Reputation: 635
I am running a bootstrap procedure to get a better feeling for some of the statistics that I'm getting out of a mixed model based on relatively small number of participants. For two conditions I'm plotting the histogram of the bootstrapped means (link to data).
The thing is that when I plot the histograms on top of each other (one facet/panel) then I'm seeing a clear bimodal histogram for the B treatment but this bimodal peak disappears when plotting using a facet for each treatment.
p <- ggplot(data=bstr3, mapping=aes(x=m, fill=treatment)) +
geom_histogram(binwidth=1, alpha=0.4) +
scale_fill_manual(values=c('A'='red', 'B'='blue'))
p + coord_cartesian(xlim=c(-60, 0))
However, when I'm plotting the treatment as facets, the bimodal peaks disappear.
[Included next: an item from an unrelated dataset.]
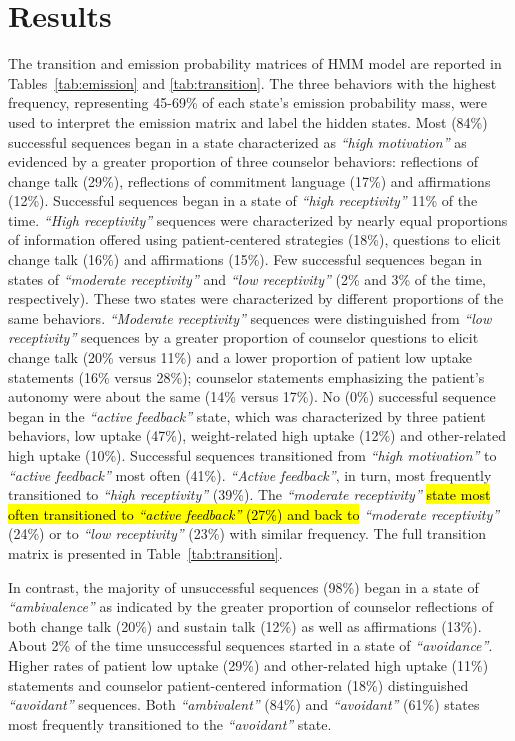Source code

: \section{Results}
\label{sec:results}
The transition and emission probability matrices of HMM model are reported in Tables~\ref{tab:emission} and \ref{tab:transition}. The three behaviors with the highest frequency, representing 45-69\% of each state's emission probability mass, were used to interpret the emission matrix and label the hidden states. Most (84\%) successful sequences began in a state characterized as \textit{``high motivation''} as evidenced by a greater proportion of three counselor behaviors: reflections of change talk (29\%), reflections of commitment language (17\%) and affirmations (12\%). Successful sequences began in a state of \textit{``high receptivity''} 11\% of the time. \textit{``High receptivity''} sequences were characterized by nearly equal proportions of information offered using patient-centered strategies (18\%), questions to elicit change talk (16\%) and affirmations (15\%). Few successful sequences began in states of \textit{``moderate receptivity''} and \textit{``low receptivity''} (2\% and 3\% of the time, respectively). These two states were characterized by different proportions of the same behaviors. \textit{``Moderate receptivity''} sequences were distinguished from \textit{``low receptivity''} sequences by a greater proportion of counselor questions to elicit change talk (20\% versus 11\%) and a lower proportion of patient low uptake statements (16\% versus 28\%); counselor statements emphasizing the patient's autonomy were about the same (14\% versus 17\%). No (0\%) successful sequence began in the \textit{``active feedback''} state, which was characterized by three patient behaviors, low uptake (47\%), weight-related high uptake (12\%) and other-related high uptake (10\%). Successful sequences transitioned from \textit{``high motivation''} to \textit{``active feedback''} most often (41\%). \textit{``Active feedback''}, in turn, most frequently transitioned to \textit{``high receptivity''} (39\%). The \textit{``moderate receptivity''} \hl{state most often transitioned to \textit{``active feedback''} (27\%) and back to} \textit{``moderate receptivity''} (24\%) or to \textit{``low receptivity''} (23\%) with similar frequency. The full transition matrix is presented in Table~\ref{tab:transition}.

In contrast, the majority of unsuccessful sequences (98\%) began in a state of \textit{``ambivalence''} as indicated by the greater proportion of counselor reflections of both change talk (20\%) and sustain talk (12\%) as well as affirmations (13\%). About 2\% of the time unsuccessful sequences started in a state of \textit{``avoidance''}. Higher rates of patient low uptake (29\%) and other-related high uptake (11\%) statements and counselor patient-centered information (18\%) distinguished \textit{``avoidant''} sequences. Both \textit{``ambivalent''} (84\%) and \textit{``avoidant''} (61\%) states most frequently transitioned to the \textit{``avoidant''} state.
p + facet_wrap(~treatment, ncol=1) + coord_cartesian(xlim=c(-60, 0))
Based on the ggplot book and internet I fail to understand whether/why this is intended or potentially a bug. I did find this question that alludes to a bug, but the post is a year old and I have the latest updates to R and ggplot2.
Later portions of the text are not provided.